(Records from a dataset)
Start of Block

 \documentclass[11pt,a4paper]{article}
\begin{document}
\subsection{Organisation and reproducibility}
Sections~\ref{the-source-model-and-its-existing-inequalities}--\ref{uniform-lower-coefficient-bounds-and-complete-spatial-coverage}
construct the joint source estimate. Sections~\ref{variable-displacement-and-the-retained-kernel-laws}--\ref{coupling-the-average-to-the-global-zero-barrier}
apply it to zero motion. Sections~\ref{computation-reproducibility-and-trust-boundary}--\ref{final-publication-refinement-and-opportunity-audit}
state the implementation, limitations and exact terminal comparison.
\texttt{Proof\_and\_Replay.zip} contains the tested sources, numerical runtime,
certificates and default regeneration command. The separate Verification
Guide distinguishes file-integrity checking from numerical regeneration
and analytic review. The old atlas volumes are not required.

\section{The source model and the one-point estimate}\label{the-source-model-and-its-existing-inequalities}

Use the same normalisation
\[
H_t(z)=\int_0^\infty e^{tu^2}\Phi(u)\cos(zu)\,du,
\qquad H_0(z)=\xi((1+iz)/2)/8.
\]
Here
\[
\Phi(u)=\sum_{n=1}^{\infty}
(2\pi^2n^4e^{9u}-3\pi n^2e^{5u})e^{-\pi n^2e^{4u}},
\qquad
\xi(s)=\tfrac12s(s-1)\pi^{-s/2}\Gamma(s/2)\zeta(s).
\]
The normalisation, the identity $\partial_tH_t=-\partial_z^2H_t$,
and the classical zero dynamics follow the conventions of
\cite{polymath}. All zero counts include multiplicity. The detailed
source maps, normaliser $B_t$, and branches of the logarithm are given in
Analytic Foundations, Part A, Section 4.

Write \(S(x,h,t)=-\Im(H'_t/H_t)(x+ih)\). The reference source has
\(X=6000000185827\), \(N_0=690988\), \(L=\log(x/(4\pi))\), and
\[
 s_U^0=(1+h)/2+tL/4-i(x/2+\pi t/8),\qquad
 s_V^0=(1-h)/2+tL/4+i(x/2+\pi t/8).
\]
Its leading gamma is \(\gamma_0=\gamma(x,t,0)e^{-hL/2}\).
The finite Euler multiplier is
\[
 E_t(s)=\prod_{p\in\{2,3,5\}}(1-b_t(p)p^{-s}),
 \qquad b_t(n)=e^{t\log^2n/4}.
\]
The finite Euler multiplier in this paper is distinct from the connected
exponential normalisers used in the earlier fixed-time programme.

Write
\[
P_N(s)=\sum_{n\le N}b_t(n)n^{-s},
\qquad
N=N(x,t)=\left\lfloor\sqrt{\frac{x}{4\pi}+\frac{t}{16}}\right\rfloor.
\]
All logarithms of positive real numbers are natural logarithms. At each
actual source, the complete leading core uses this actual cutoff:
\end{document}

End of Block

Line by line, copy the records exactly.

 \documentclass[11pt,a4paper]{article}
\begin{document}
\subsection{Organisation and reproducibility}
Sections~\ref{the-source-model-and-its-existing-inequalities}--\ref{uniform-lower-coefficient-bounds-and-complete-spatial-coverage}
construct the joint source estimate. Sections~\ref{variable-displacement-and-the-retained-kernel-laws}--\ref{coupling-the-average-to-the-global-zero-barrier}
apply it to zero motion. Sections~\ref{computation-reproducibility-and-trust-boundary}--\ref{final-publication-refinement-and-opportunity-audit}
state the implementation, limitations and exact terminal comparison.
\texttt{Proof\_and\_Replay.zip} contains the tested sources, numerical runtime,
certificates and default regeneration command. The separate Verification
Guide distinguishes file-integrity checking from numerical regeneration
and analytic review. The old atlas volumes are not required.

\section{The source model and the one-point estimate}\label{the-source-model-and-its-existing-inequalities}

Use the same normalisation
\[
H_t(z)=\int_0^\infty e^{tu^2}\Phi(u)\cos(zu)\,du,
\qquad H_0(z)=\xi((1+iz)/2)/8.
\]
Here
\[
\Phi(u)=\sum_{n=1}^{\infty}
(2\pi^2n^4e^{9u}-3\pi n^2e^{5u})e^{-\pi n^2e^{4u}},
\qquad
\xi(s)=\tfrac12s(s-1)\pi^{-s/2}\Gamma(s/2)\zeta(s).
\]
The normalisation, the identity $\partial_tH_t=-\partial_z^2H_t$,
and the classical zero dynamics follow the conventions of
\cite{polymath}. All zero counts include multiplicity. The detailed
source maps, normaliser $B_t$, and branches of the logarithm are given in
Analytic Foundations, Part A, Section 4.

Write \(S(x,h,t)=-\Im(H'_t/H_t)(x+ih)\). The reference source has
\(X=6000000185827\), \(N_0=690988\), \(L=\log(x/(4\pi))\), and
\[
 s_U^0=(1+h)/2+tL/4-i(x/2+\pi t/8),\qquad
 s_V^0=(1-h)/2+tL/4+i(x/2+\pi t/8).
\]
Its leading gamma is \(\gamma_0=\gamma(x,t,0)e^{-hL/2}\).
The finite Euler multiplier is
\[
 E_t(s)=\prod_{p\in\{2,3,5\}}(1-b_t(p)p^{-s}),
 \qquad b_t(n)=e^{t\log^2n/4}.
\]
The finite Euler multiplier in this paper is distinct from the connected
exponential normalisers used in the earlier fixed-time programme.

Write
\[
P_N(s)=\sum_{n\le N}b_t(n)n^{-s},
\qquad
N=N(x,t)=\left\lfloor\sqrt{\frac{x}{4\pi}+\frac{t}{16}}\right\rfloor.
\]
All logarithms of positive real numbers are natural logarithms. At each
actual source, the complete leading core uses this actual cutoff:
\end{document}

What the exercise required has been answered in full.